___ Data for analysis

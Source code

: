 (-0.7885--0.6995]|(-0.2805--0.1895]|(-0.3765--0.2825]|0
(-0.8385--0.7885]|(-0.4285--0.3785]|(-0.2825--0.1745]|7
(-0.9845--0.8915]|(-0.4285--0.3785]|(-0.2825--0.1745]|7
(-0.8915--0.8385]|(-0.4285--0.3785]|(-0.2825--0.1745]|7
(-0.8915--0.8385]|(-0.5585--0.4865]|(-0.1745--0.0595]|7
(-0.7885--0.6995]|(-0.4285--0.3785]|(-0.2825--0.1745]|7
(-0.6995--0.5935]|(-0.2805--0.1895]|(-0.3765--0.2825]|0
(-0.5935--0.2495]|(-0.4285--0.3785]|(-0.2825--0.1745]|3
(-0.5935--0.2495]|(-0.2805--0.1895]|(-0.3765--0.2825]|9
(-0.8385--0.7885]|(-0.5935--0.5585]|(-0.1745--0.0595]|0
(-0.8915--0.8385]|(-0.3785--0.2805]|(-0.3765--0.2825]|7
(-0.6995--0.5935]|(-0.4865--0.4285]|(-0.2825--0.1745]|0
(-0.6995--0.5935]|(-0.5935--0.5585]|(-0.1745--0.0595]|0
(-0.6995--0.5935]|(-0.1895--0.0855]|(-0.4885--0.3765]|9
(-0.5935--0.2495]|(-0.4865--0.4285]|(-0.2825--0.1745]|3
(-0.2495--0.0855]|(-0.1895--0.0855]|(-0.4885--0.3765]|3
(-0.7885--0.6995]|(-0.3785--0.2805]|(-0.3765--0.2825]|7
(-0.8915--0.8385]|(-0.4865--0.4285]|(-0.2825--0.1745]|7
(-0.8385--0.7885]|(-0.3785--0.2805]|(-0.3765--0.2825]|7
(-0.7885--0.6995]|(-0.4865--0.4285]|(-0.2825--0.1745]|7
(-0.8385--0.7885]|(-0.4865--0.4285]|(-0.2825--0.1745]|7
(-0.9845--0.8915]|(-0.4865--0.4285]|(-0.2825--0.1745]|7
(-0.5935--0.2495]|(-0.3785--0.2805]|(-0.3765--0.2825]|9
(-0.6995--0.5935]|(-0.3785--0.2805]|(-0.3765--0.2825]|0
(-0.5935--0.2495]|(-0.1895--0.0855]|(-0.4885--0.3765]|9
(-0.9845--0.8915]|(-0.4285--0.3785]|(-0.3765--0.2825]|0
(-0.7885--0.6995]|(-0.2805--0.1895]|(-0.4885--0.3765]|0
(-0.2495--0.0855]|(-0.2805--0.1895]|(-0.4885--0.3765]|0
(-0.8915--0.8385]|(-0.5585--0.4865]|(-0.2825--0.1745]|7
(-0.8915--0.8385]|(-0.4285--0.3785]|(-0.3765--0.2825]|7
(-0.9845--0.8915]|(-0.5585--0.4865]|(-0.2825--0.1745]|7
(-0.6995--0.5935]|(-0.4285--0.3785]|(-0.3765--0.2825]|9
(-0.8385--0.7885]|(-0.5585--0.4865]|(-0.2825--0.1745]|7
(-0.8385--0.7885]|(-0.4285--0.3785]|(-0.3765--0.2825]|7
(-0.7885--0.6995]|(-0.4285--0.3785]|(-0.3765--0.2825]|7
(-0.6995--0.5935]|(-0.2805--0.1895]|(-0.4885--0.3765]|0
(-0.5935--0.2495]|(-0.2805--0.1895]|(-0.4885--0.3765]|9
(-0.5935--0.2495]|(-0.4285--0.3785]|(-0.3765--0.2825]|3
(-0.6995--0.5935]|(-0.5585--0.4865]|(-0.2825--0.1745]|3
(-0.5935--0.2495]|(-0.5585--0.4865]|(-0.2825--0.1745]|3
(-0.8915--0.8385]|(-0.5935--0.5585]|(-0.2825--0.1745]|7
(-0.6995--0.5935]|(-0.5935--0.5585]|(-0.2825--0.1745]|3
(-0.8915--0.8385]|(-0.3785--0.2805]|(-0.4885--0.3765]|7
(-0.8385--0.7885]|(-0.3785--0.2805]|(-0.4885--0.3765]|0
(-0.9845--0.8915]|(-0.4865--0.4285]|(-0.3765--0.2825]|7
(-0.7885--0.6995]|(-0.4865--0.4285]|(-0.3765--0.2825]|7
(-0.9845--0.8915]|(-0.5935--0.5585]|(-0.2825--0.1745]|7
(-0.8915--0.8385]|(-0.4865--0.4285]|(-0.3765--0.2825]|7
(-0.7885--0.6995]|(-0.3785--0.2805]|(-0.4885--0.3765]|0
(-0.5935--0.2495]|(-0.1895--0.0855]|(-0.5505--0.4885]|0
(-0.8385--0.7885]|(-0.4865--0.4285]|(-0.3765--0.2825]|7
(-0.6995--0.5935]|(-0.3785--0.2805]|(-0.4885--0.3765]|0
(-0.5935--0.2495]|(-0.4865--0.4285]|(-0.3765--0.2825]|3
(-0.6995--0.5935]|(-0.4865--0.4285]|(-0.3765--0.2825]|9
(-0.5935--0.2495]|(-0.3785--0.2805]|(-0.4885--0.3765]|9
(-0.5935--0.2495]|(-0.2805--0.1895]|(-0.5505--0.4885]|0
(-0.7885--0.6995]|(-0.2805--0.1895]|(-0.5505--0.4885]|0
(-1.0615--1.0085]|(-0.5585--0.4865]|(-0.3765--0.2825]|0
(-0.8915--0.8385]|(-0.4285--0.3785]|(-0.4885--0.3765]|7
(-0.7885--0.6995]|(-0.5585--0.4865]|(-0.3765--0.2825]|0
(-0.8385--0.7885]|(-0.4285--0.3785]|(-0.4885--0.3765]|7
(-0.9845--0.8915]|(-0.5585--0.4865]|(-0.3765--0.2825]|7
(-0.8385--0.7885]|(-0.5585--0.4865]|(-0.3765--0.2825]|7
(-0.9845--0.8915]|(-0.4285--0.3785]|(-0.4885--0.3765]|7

______

▶ _Work to be completed_
Give back the whole listing, word for word.

▶ _Solution to the problem_
Source code

: (-0.7885--0.6995]|(-0.2805--0.1895]|(-0.3765--0.2825]|0
(-0.8385--0.7885]|(-0.4285--0.3785]|(-0.2825--0.1745]|7
(-0.9845--0.8915]|(-0.4285--0.3785]|(-0.2825--0.1745]|7
(-0.8915--0.8385]|(-0.4285--0.3785]|(-0.2825--0.1745]|7
(-0.8915--0.8385]|(-0.5585--0.4865]|(-0.1745--0.0595]|7
(-0.7885--0.6995]|(-0.4285--0.3785]|(-0.2825--0.1745]|7
(-0.6995--0.5935]|(-0.2805--0.1895]|(-0.3765--0.2825]|0
(-0.5935--0.2495]|(-0.4285--0.3785]|(-0.2825--0.1745]|3
(-0.5935--0.2495]|(-0.2805--0.1895]|(-0.3765--0.2825]|9
(-0.8385--0.7885]|(-0.5935--0.5585]|(-0.1745--0.0595]|0
(-0.8915--0.8385]|(-0.3785--0.2805]|(-0.3765--0.2825]|7
(-0.6995--0.5935]|(-0.4865--0.4285]|(-0.2825--0.1745]|0
(-0.6995--0.5935]|(-0.5935--0.5585]|(-0.1745--0.0595]|0
(-0.6995--0.5935]|(-0.1895--0.0855]|(-0.4885--0.3765]|9
(-0.5935--0.2495]|(-0.4865--0.4285]|(-0.2825--0.1745]|3
(-0.2495--0.0855]|(-0.1895--0.0855]|(-0.4885--0.3765]|3
(-0.7885--0.6995]|(-0.3785--0.2805]|(-0.3765--0.2825]|7
(-0.8915--0.8385]|(-0.4865--0.4285]|(-0.2825--0.1745]|7
(-0.8385--0.7885]|(-0.3785--0.2805]|(-0.3765--0.2825]|7
(-0.7885--0.6995]|(-0.4865--0.4285]|(-0.2825--0.1745]|7
(-0.8385--0.7885]|(-0.4865--0.4285]|(-0.2825--0.1745]|7
(-0.9845--0.8915]|(-0.4865--0.4285]|(-0.2825--0.1745]|7
(-0.5935--0.2495]|(-0.3785--0.2805]|(-0.3765--0.2825]|9
(-0.6995--0.5935]|(-0.3785--0.2805]|(-0.3765--0.2825]|0
(-0.5935--0.2495]|(-0.1895--0.0855]|(-0.4885--0.3765]|9
(-0.9845--0.8915]|(-0.4285--0.3785]|(-0.3765--0.2825]|0
(-0.7885--0.6995]|(-0.2805--0.1895]|(-0.4885--0.3765]|0
(-0.2495--0.0855]|(-0.2805--0.1895]|(-0.4885--0.3765]|0
(-0.8915--0.8385]|(-0.5585--0.4865]|(-0.2825--0.1745]|7
(-0.8915--0.8385]|(-0.4285--0.3785]|(-0.3765--0.2825]|7
(-0.9845--0.8915]|(-0.5585--0.4865]|(-0.2825--0.1745]|7
(-0.6995--0.5935]|(-0.4285--0.3785]|(-0.3765--0.2825]|9
(-0.8385--0.7885]|(-0.5585--0.4865]|(-0.2825--0.1745]|7
(-0.8385--0.7885]|(-0.4285--0.3785]|(-0.3765--0.2825]|7
(-0.7885--0.6995]|(-0.4285--0.3785]|(-0.3765--0.2825]|7
(-0.6995--0.5935]|(-0.2805--0.1895]|(-0.4885--0.3765]|0
(-0.5935--0.2495]|(-0.2805--0.1895]|(-0.4885--0.3765]|9
(-0.5935--0.2495]|(-0.4285--0.3785]|(-0.3765--0.2825]|3
(-0.6995--0.5935]|(-0.5585--0.4865]|(-0.2825--0.1745]|3
(-0.5935--0.2495]|(-0.5585--0.4865]|(-0.2825--0.1745]|3
(-0.8915--0.8385]|(-0.5935--0.5585]|(-0.2825--0.1745]|7
(-0.6995--0.5935]|(-0.5935--0.5585]|(-0.2825--0.1745]|3
(-0.8915--0.8385]|(-0.3785--0.2805]|(-0.4885--0.3765]|7
(-0.8385--0.7885]|(-0.3785--0.2805]|(-0.4885--0.3765]|0
(-0.9845--0.8915]|(-0.4865--0.4285]|(-0.3765--0.2825]|7
(-0.7885--0.6995]|(-0.4865--0.4285]|(-0.3765--0.2825]|7
(-0.9845--0.8915]|(-0.5935--0.5585]|(-0.2825--0.1745]|7
(-0.8915--0.8385]|(-0.4865--0.4285]|(-0.3765--0.2825]|7
(-0.7885--0.6995]|(-0.3785--0.2805]|(-0.4885--0.3765]|0
(-0.5935--0.2495]|(-0.1895--0.0855]|(-0.5505--0.4885]|0
(-0.8385--0.7885]|(-0.4865--0.4285]|(-0.3765--0.2825]|7
(-0.6995--0.5935]|(-0.3785--0.2805]|(-0.4885--0.3765]|0
(-0.5935--0.2495]|(-0.4865--0.4285]|(-0.3765--0.2825]|3
(-0.6995--0.5935]|(-0.4865--0.4285]|(-0.3765--0.2825]|9
(-0.5935--0.2495]|(-0.3785--0.2805]|(-0.4885--0.3765]|9
(-0.5935--0.2495]|(-0.2805--0.1895]|(-0.5505--0.4885]|0
(-0.7885--0.6995]|(-0.2805--0.1895]|(-0.5505--0.4885]|0
(-1.0615--1.0085]|(-0.5585--0.4865]|(-0.3765--0.2825]|0
(-0.8915--0.8385]|(-0.4285--0.3785]|(-0.4885--0.3765]|7
(-0.7885--0.6995]|(-0.5585--0.4865]|(-0.3765--0.2825]|0
(-0.8385--0.7885]|(-0.4285--0.3785]|(-0.4885--0.3765]|7
(-0.9845--0.8915]|(-0.5585--0.4865]|(-0.3765--0.2825]|7
(-0.8385--0.7885]|(-0.5585--0.4865]|(-0.3765--0.2825]|7
(-0.9845--0.8915]|(-0.4285--0.3785]|(-0.4885--0.3765]|7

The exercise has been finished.